You clearly do not grasp the sheer idiocy, incompetence and utter lack of any skills whatsoever which characterises the British civil service. These days there IS no IT department apart from the outsourced PFI numpties who charge for each and every action performed. This is why whole database dumps get transferred all over the place; there isn't anyone who has the handy database skills to run a quick SQL query and put out only the required data into a twin-key encrypted package, because the way the PFI deal was written every such action costs the Government money.

Add to this the last Government had a number of highly embarrassing incidents of data loss, where USB sticks were let on trains, and in one case CD-ROMs of sensitive data were encrypted, but the password for the encryption was written onto the media disks themselves. The civil servants were complying with the regulations, but doing so in such a way that no hassle over passwords would occur. The same civil servants that did this are still employed, and the UK Home Office (which is dealing with this data) has the reputation of being the dumping ground for all the most incompetent, most useless and most stupid civil servants in Government.

Outsourcing data disposal like this is the safest way to ensure complete destruction without any little unofficial backups being taken and sold on, or people "forgetting" to wipe the disks before ebaying them, and so on. 400K is peanuts compared to the cost of cleanup after a data leak.

Re:They need prvate contractors

[forgot_my_nick]

> They need private contractors. Government officials are not capable of wiping their own arses, let alone data.
Who let you out of the Daily Mail comments section?

Re:Coalition Government?

[TheRaven64]

No.
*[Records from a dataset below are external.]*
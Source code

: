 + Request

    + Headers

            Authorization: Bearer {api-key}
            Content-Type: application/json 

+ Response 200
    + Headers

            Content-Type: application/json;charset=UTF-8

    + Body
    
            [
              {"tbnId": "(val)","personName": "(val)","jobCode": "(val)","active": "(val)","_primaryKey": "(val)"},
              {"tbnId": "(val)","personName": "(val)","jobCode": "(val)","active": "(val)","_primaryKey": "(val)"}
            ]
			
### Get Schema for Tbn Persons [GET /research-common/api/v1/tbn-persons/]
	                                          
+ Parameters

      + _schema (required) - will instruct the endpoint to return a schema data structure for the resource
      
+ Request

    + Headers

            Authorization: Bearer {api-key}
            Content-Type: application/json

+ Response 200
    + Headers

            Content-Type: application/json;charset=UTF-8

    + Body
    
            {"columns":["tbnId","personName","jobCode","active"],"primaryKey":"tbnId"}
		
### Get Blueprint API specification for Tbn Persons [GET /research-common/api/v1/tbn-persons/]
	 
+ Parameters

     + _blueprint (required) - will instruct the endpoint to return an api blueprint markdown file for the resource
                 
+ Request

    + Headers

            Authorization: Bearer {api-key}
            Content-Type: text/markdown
To have a coalition government, you need more than two parties. It is one of the outcomes when no single party manages to gain an overall majority. In this case, the largest party was the Conservatives, the second largest was Labour, and the third-largest the Liberal Democrats, with a smattering of smaller parties and independents. The government was formed by a coalition of the Conservatives and Liberal Democrats. The Prime Minister is the head of the Conservative Party, the Deputy Prime Minister is the head of the Liberal Democrat Party, and the cabinet is made up from members of both parties. Government policy is driven by both parties, although more by the Conservatives.

Another alternative in this situation would be a minority government, where the Conservatives (with the largest bloc) attempted to form a government by themselves, but had to persuade members of other parties to vote with them or abstain for every issue they wanted passed. This is a bit fragile: last time it happened in the UK, it only lasted a few months before a vote of no confidence in the government passed, triggering a general election.